The novel is set in the midst of World War I, and our narrator is Montana teenager Robert Weekes. His mother was well-known for her daring bravery for flying wounded soldiers from the front lines of battle for the Rescue and Evacuation (R&E) Department of the US Sigilry Corps, the Emperical Philosophy branch of the United States Armed forces. Robert dreams of joining the R&E, but doesn’t have a shot (remember the aforementioned matriarchy) until a chance of luck and a brush with death lands him with a scholarship to Radcliffe, a prestigious Boston College where the various branches of philosophy are taught. The book launches from there as Robert encounters many obstacles and enemies, but gathers support as he strives towards his goal.

This details and complex characters of this book are woven carefully with the creation of an alternate universe that is the same, yet not quite ours. This alternative US history makes it a good read for both lovers of fantasy as well as historical fiction. Miller subtly threads themes of war, violence, friendship, politics, and even feminism while keeping the overall tone of this book light and fast-paced. There is also a charming love story so this novel really does appeal to a wide-ranging audience.
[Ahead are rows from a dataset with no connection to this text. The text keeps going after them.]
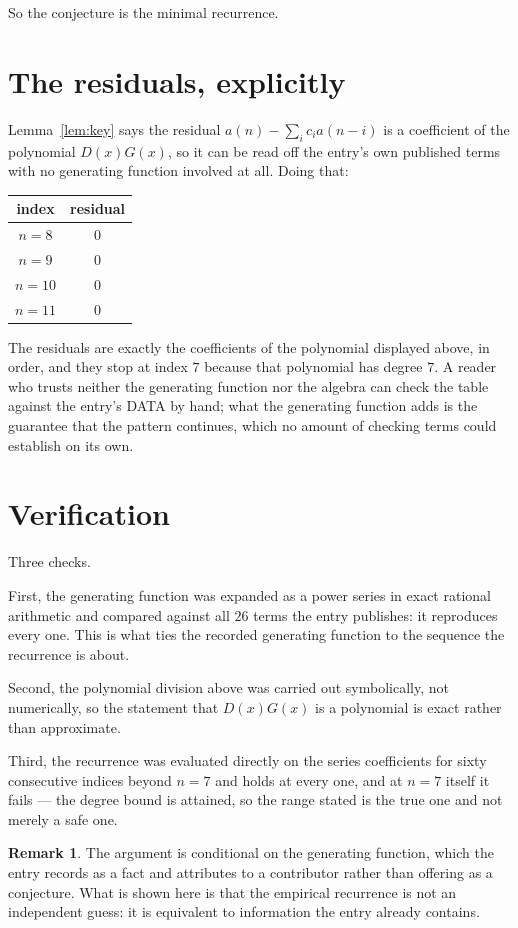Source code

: \documentclass[11pt,a4paper]{article}
\theoremstyle{plain}
\theoremstyle{definition}
\newtheorem{remark}[theorem]{Remark}
\begin{document}
So the conjecture is the minimal recurrence.

\section{The residuals, explicitly}

Lemma~\ref{lem:key} says the residual $a(n)-\sum_ic_ia(n-i)$ is a coefficient of the
polynomial $D(x)G(x)$, so it can be read off the entry's own published terms with no
generating function involved at all. Doing that:
\begin{center}
\begin{tabular}{cc}
index & residual \\ \hline
$n=8$ & $0$ \\
$n=9$ & $0$ \\
$n=10$ & $0$ \\
$n=11$ & $0$
\end{tabular}
\end{center}
The residuals are exactly the coefficients of the polynomial displayed above, in order, and
they stop at index $7$ because that polynomial has degree $7$. A reader who trusts
neither the generating function nor the algebra can check the table against the entry's DATA
by hand; what the generating function adds is the guarantee that the pattern continues, which
no amount of checking terms could establish on its own.

\section{Verification}

Three checks.

First, the generating function was expanded as a power series in exact rational arithmetic and
compared against all $26$ terms the entry publishes: it reproduces every one. This is
what ties the recorded generating function to the sequence the recurrence is about.

Second, the polynomial division above was carried out symbolically, not numerically, so the
statement that $D(x)G(x)$ is a polynomial is exact rather than approximate.

Third, the recurrence was evaluated directly on the series coefficients for sixty consecutive
indices beyond $n=7$ and holds at every one, and at $n=7$ itself it fails --- the
degree bound is attained, so the range stated is the true one and not merely a safe one.

\begin{remark}
The argument is conditional on the generating function, which the entry records as a fact and
attributes to a contributor rather than offering as a conjecture. What is shown here is that
the empirical recurrence is not an independent guess: it is equivalent to information the
entry already contains.
\end{remark}
\end{document}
The book’s use of magic to fight in real wars, mention of actual historical figures, and creation of a complex form of magic reminded me a lot of “Jonathan Strange & Mr. Norell“, although at 400 pages it is long, but not quite as a long as Susanna Clarke’s 2004 volume. The Philosopher’s Flight is in the works for a sequel, which is a well-deserved opportunity for first time novelist Tom Miller, and a treat for his readers.

The Philisopher’s Flight by Tom Miller

Published on: February 13, 2018

I read this as: a library book

The Immortalists by Chloe Benjamin

The Immortalists by Chloe Benjamin

Bejamin Chloe 2018.02I cannot think of a way to begin this post without a morbid thought so I’ll just come out and say it: this book is about death. Not just about the end of life, but life itself, and how would you spend it if you knew when your last day was coming. The four Gold siblings seek out a fortune-teller in 1969, who tells each of them the day they are going to die. The rest of the book is how each of them live with this knowledge, both in denial and obsessed with it, knowing their last day changes their courses and behavior, or was that how it was always meant to be?
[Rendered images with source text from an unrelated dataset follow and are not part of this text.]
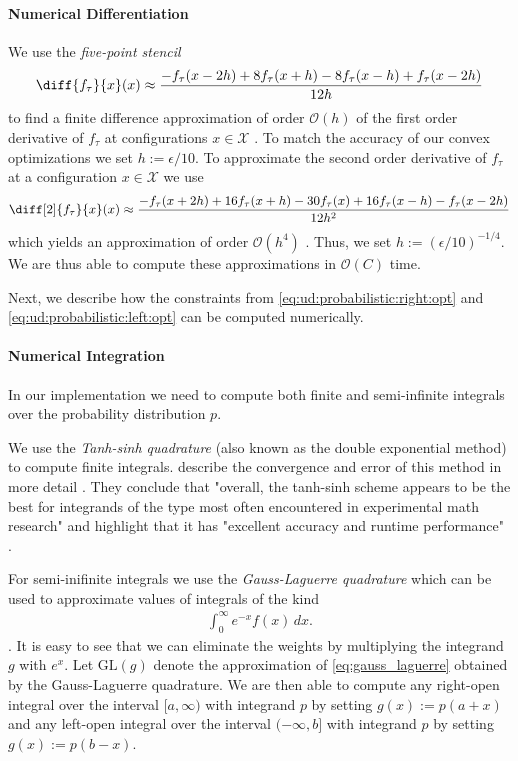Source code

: \paragraph{Numerical Differentiation} We use the \emph{five-point stencil} \begin{align*}
    \diff{f_{\tau}}{x}(x) \approx \frac{-f_{\tau}(x - 2h) + 8 f_{\tau}(x + h) - 8 f_{\tau}(x - h) + f_{\tau}(x - 2h)}{12h}
\end{align*} to find a finite difference approximation of order $\mathcal{O}(h)$ of the first order derivative of $f_{\tau}$ at configurations $x \in \mathcal{X}$ \cite{Sauer2011}. To match the accuracy of our convex optimizations we set $h := \epsilon / 10$. To approximate the second order derivative of $f_{\tau}$ at a configuration $x \in \mathcal{X}$ we use \begin{align*}
    \diff[2]{f_{\tau}}{x}(x) \approx \frac{-f_{\tau}(x + 2h) + 16 f_{\tau}(x+h) - 30 f_{\tau}(x) + 16 f_{\tau}(x-h) - f_{\tau}(x - 2h)}{12 h^2}
\end{align*} which yields an approximation of order $\mathcal{O}(h^4)$ \cite{Sauer2011}. Thus, we set $h := (\epsilon / 10)^{-1/4}$. We are thus able to compute these approximations in $\mathcal{O}(C)$ time.

Next, we describe how the constraints from \autoref{eq:ud:probabilistic:right:opt} and \autoref{eq:ud:probabilistic:left:opt} can be computed numerically.

\paragraph{Numerical Integration} In our implementation we need to compute both finite and semi-infinite integrals over the probability distribution $p$.

We use the \emph{Tanh-sinh quadrature} (also known as the double exponential method) to compute finite integrals. \citeauthor*{Bailey2005} describe the convergence and error of this method in more detail \cite{Bailey2005}. They conclude that "overall, the tanh-sinh scheme appears to be the best
for integrands of the type most often encountered in experimental math research" and highlight that it has "excellent accuracy and runtime performance" \cite{Bailey2005}.

For semi-inifinite integrals we use the \emph{Gauss-Laguerre quadrature} which can be used to approximate values of integrals of the kind \begin{align}\label{eq:gauss_laguerre}
    \int_0^{\infty} e^{-x} f(x) \,dx.
\end{align} \cite{Weisstein}. It is easy to see that we can eliminate the weights by multiplying the integrand $g$ with $e^x$. Let $\text{GL}(g)$ denote the approximation of \autoref{eq:gauss_laguerre} obtained by the Gauss-Laguerre quadrature. We are then able to compute any right-open integral over the interval $[{a,\infty})$ with integrand $p$ by setting $g(x) := p(a+x)$ and any left-open integral over the interval $({-\infty,b}]$ with integrand $p$ by setting $g(x) := p(b-x)$.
I believe that while we see things as linear, with time progressing from beginning to end, our souls live outside of the dimensions of time, so that in a way, everything is always occurring. This gives me peace when loved ones have passed, I believe that somehow, our happy moments never leave us and somewhere they live on (my husband calls these my “hippie thoughts”, but hey, like I said it gives me peace). Of course, if everything is always occuring, that means that the date of death is already set, and there’s really nothing we can do to change it. The Immortalists is written with a similar premise, with each character continuing to their last day, even though the reader and the characters keep wondering if there is anything they can do that will alter it:

‘What if I change?’ she asked the fortune teller, all those years ago, sure that knowledge could save her from bad luck and tragedy. ‘Most people don’t,’ the woman said.”
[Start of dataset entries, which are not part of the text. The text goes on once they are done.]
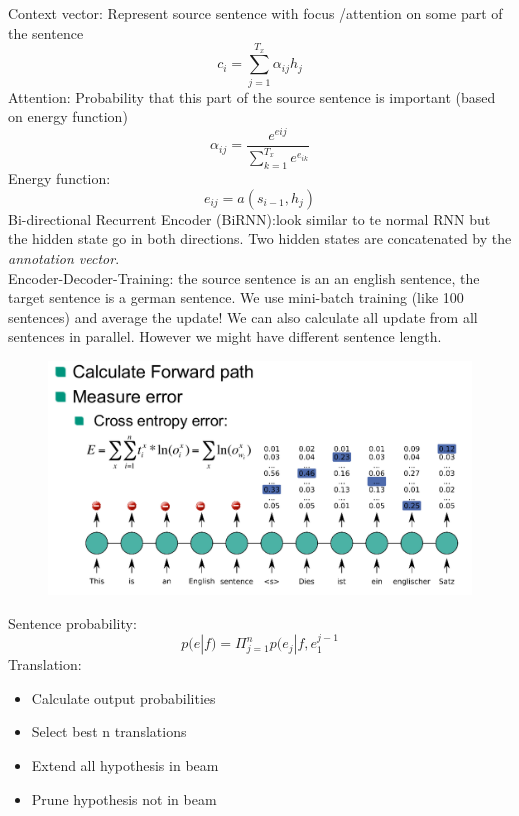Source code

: Context vector: Represent source sentence with focus /attention on
some part of the sentence
\[
c_i = \sum_{j=1}^{T_x} \alpha_{ij}h_j
\]
Attention: Probability that this part of the source sentence is important (based on energy function)
\[
\alpha_{ij} = \frac{e^{eij}}{\sum_{k=1}^{T_x} e^{e_{ik}}}
\]
Energy function:
\[
e_{ij} = a(s_{i-1}, h_j)
\]
Bi-directional Recurrent Encoder (BiRNN):look similar to te normal RNN but the hidden state go in both directions. Two hidden states are concatenated by the \textit{annotation vector}.\\[1cm]
Encoder-Decoder-Training: the source sentence is an an english sentence, the target sentence is a german sentence. We use mini-batch training (like 100 sentences) and average the update! We can also calculate all update from all sentences in parallel. However we might have different sentence length.\\
\begin{figure}[h]
\includegraphics[scale=0.4]{edtraining}
\end{figure}
Sentence probability:
\[
p(e|f) = \Pi_{j=1}^n p(e_j|f, e_1^{j-1}
\]
Translation:
\begin{itemize}
	\item Calculate output probabilities
	\item Select best n translations
	\item Extend all hypothesis in beam
	\item Prune hypothesis not in beam
\end{itemize}
\newpage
When I started this book I thought it would have a bit of magical realism, but aside from the fortune telling, it is set firmly in reality; there is no whimsy in this book, I don’t even think there was one joke. As one could expect in a book about death, there is a good amount of heartache in this story, but the writing was beautiful and I think Benjamin did a good job of showing how each sibling felt and how that impacted their decision-making. This book is also about life, as each sibling chooses to spend it quite differently, and about family and sibling relationships, and Jewish culture. I would recommend it to anyone looking to read a strong piece of literary fiction or someone who enjoys philosophical questions of fate and destiny.